Sono cresciuta a Castel Lagopesole, un piccolo borgo medievale nella provincia di Potenza, in Basilicata. La mia terra mi ha dato belle radici, e io le porto sempre con me ogni volta che la vita mi trapianta altrove. Non mi dispiace affatto spostarmi, anzi, credo che la vita stia proprio nel movimento, nel mutamento. Che sia un viaggio esteriore alla scoperta dell’altro o un slancio interiore di conoscenza del sé. Personalmente ho scelto di muovere i miei passi sulla via della cristianità e non mi sono mai sentita più libera di camminare.
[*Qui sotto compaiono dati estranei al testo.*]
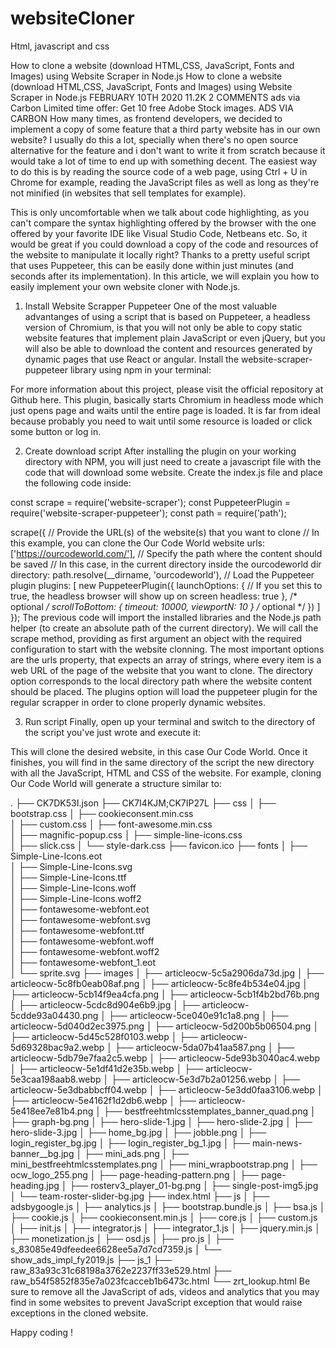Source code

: # websiteCloner
Html, javascript and css

How to clone a website (download HTML,CSS, JavaScript, Fonts and Images) using Website Scraper in Node.js
How to clone a website (download HTML,CSS, JavaScript, Fonts and Images) using Website Scraper in Node.js
FEBRUARY 10TH 2020  11.2K  2 COMMENTS
ads via Carbon
Limited time offer: Get 10 free Adobe Stock images.
ADS VIA CARBON
How many times, as frontend developers, we decided to implement a copy of some feature that a third party website has in our own website? I usually do this a lot, specially when there's no open source alternative for the feature and i don't want to write it from scratch because it would take a lot of time to end up with something decent. The easiest way to do this is by reading the source code of a web page, using Ctrl + U in Chrome for example, reading the JavaScript files as well as long as they're not minified (in websites that sell templates for example).

This is only uncomfortable when we talk about code highlighting, as you can't compare the syntax highlighting offered by the browser with the one offered by your favorite IDE like Visual Studio Code, Netbeans etc. So, it would be great if you could download a copy of the code and resources of the website to manipulate it locally right? Thanks to a pretty useful script that uses Puppeteer, this can be easily done within just minutes (and seconds after its implementation). In this article, we will explain you how to easily implement your own website cloner with Node.js.

1. Install Website Scrapper Puppeteer
One of the most valuable advantanges of using a script that is based on Puppeteer, a headless version of Chromium, is that you will not only be able to copy static website features that implement plain JavaScript or even jQuery, but you will also be able to download the content and resources generated by dynamic pages that use React or angular. Install the website-scraper-puppeteer library using npm in your terminal:

<!-- npm install website-scraper website-scraper-puppeteer -->
For more information about this project, please visit the official repository at Github here. This plugin, basically starts Chromium in headless mode which just opens page and waits until the entire page is loaded. It is far from ideal because probably you need to wait until some resource is loaded or click some button or log in.

2. Create download script
After installing the plugin on your working directory with NPM, you will just need to create a javascript file with the code that will download some website. Create the index.js file and place the following code inside:

<!-- // index.js -->
const scrape = require('website-scraper');
const PuppeteerPlugin = require('website-scraper-puppeteer');
const path = require('path');

scrape({
    // Provide the URL(s) of the website(s) that you want to clone
    // In this example, you can clone the Our Code World website
    urls: ['https://ourcodeworld.com/'],
    // Specify the path where the content should be saved
    // In this case, in the current directory inside the ourcodeworld dir
    directory: path.resolve(__dirname, 'ourcodeworld'),
    // Load the Puppeteer plugin
    plugins: [ 
        new PuppeteerPlugin({
            launchOptions: { 
                // If you set  this to true, the headless browser will show up on screen
                headless: true
            }, /* optional */
            scrollToBottom: {
                timeout: 10000, 
                viewportN: 10 
            } /* optional */
        })
    ]
});
The previous code will import the installed libraries and the Node.js path helper (to create an absolute path of the current directory). We will call the scrape method, providing as first argument an object with the required configuration to start with the website clonning. The most important options are the urls property, that expects an array of strings, where every item is a web URL of the page of the website that you want to clone. The directory option corresponds to the local directory path where the website content should be placed. The plugins option will load the puppeteer plugin for the regular scrapper in order to clone properly dynamic websites.

3. Run script
Finally, open up your terminal and switch to the directory of the script you've just wrote and execute it:

<!-- node index.js -->
This will clone the desired website, in this case Our Code World. Once it finishes, you will find in the same directory of the script the new directory with all the JavaScript, HTML and CSS of the website. For example, cloning Our Code World will generate a structure similar to:

.
├── CK7DK53I.json
├── CK7I4KJM;CK7IP27L
├── css
│   ├── bootstrap.css
│   ├── cookieconsent.min.css       
│   ├── custom.css
│   ├── font-awesome.min.css        
│   ├── magnific-popup.css
│   ├── simple-line-icons.css       
│   ├── slick.css
│   └── style-dark.css
├── favicon.ico
├── fonts
│   ├── Simple-Line-Icons.eot       
│   ├── Simple-Line-Icons.svg       
│   ├── Simple-Line-Icons.ttf       
│   ├── Simple-Line-Icons.woff      
│   ├── Simple-Line-Icons.woff2     
│   ├── fontawesome-webfont.eot     
│   ├── fontawesome-webfont.svg     
│   ├── fontawesome-webfont.ttf     
│   ├── fontawesome-webfont.woff    
│   ├── fontawesome-webfont.woff2   
│   ├── fontawesome-webfont_1.eot   
│   └── sprite.svg
├── images
│   ├── articleocw-5c5a2906da73d.jpg
│   ├── articleocw-5c8fb0eab08af.png
│   ├── articleocw-5c8fe4b534e04.jpg
│   ├── articleocw-5cb14f9ea4cfa.png
│   ├── articleocw-5cb1f4b2bd76b.png
│   ├── articleocw-5cdc8d904e6b9.jpg
│   ├── articleocw-5cdde93a04430.png
│   ├── articleocw-5ce040e91c1a8.png
│   ├── articleocw-5d040d2ec3975.png
│   ├── articleocw-5d200b5b06504.png
│   ├── articleocw-5d45c528f0103.webp
│   ├── articleocw-5d69328bac9a2.webp
│   ├── articleocw-5da07b41aa587.png
│   ├── articleocw-5db79e7faa2c5.webp
│   ├── articleocw-5de93b3040ac4.webp
│   ├── articleocw-5e1df41d2e35b.webp
│   ├── articleocw-5e3caa198aab8.webp
│   ├── articleocw-5e3d7b2a01256.webp
│   ├── articleocw-5e3dbabbcff04.webp
│   ├── articleocw-5e3dd0faa3106.webp
│   ├── articleocw-5e4162f1d2db6.webp
│   ├── articleocw-5e418ee7e81b4.png
│   ├── bestfreehtmlcsstemplates_banner_quad.png
│   ├── graph-bg.png
│   ├── hero-slide-1.jpg
│   ├── hero-slide-2.jpg
│   ├── hero-slide-3.jpg
│   ├── home_bg.jpg
│   ├── jobble.png
│   ├── login_register_bg.jpg
│   ├── login_register_bg_1.jpg
│   ├── main-news-banner__bg.jpg
│   ├── mini_ads.png
│   ├── mini_bestfreehtmlcsstemplates.png
│   ├── mini_wrapbootstrap.png
│   ├── ocw_logo_255.png
│   ├── page-heading-pattern.png
│   ├── page-heading.jpg
│   ├── rosterv3_player_01-bg.png
│   ├── single-post-img5.jpg
│   └── team-roster-slider-bg.jpg
├── index.html
├── js
│   ├── adsbygoogle.js
│   ├── analytics.js
│   ├── bootstrap.bundle.js
│   ├── bsa.js
│   ├── cookie.js
│   ├── cookieconsent.min.js
│   ├── core.js
│   ├── custom.js
│   ├── init.js
│   ├── integrator.js
│   ├── integrator_1.js
│   ├── jquery.min.js
│   ├── monetization.js
│   ├── osd.js
│   ├── pro.js
│   ├── s_83085e49dfeedee6628ee5a7d7cd7359.js
│   └── show_ads_impl_fy2019.js
├── js_1
├── raw_83a93c31c68198a3762e2237ff33e529.html
├── raw_b54f5852f835e7a023fcacceb1b6473c.html
└── zrt_lookup.html
Be sure to remove all the JavaScript of ads, videos and analytics that you may find in some websites to prevent JavaScript exception that would raise exceptions in the cloned website.

Happy coding !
Da che ho memoria le lingue mi hanno sempre affascinata e ho deciso di coltivare questa passione nel mio percorso di studi affacciandomi anche all’oriente, in particolare al Giappone. Mi sono laureata con lode in Mediazione Linguistica e Culturale all’Università per Stranieri di Siena con una tesi sul racconto e cortometraggio 憂国 Yūkoku dell’eclettico e celebre Yukio Mishima.

In Francia, all’Université de Caen Normandie, mi sono cimentata nella traduzione letteraria dall’italiano al francese e viceversa, lavorando sulla resa artistica del processo traduttivo. Sono stata inoltre interprete e traduttrice in ambito sanitario presso l’Azienda Ospedaliera Universitaria Senese.

Col tempo la mia vocazione linguistica umanistica ha allargato i suoi orizzonti verso gli aspetti più scientifici del linguaggio. Ad oggi il mio campo di studi è la logopedia, una branca della medicina che, tra le altre cose, si occupa del trattamento terapeutico di patologie e disturbi linguistico-comunicativi, in particolare nei bambini e negli anziani. Il linguaggio è la risorsa più preziosa che l’essere umano possieda, tutti ne hanno diritto e mio dovere è far sì che tutti vi abbiano accesso.

La dimensione terapeutica mi sta particolarmente a cuore. Mi ricorda la gradualità, la pazienza e l’amore necessari in un processo di guarigione, qualsiasi esso sia. In contrasto con la frenesia del mondo, la natura stessa ci insegna che crescere è lento e che vale la pena di aspettare i frutti della primavera per un trionfo di colori e profumi. Di qui la mia giovane passione per l’aromaterapia, un ramo della fitoterapia.

Nel tempo libero mi prendo cura dell’orto della nonna, dipingo ad acquerello e strimpello un ukulele.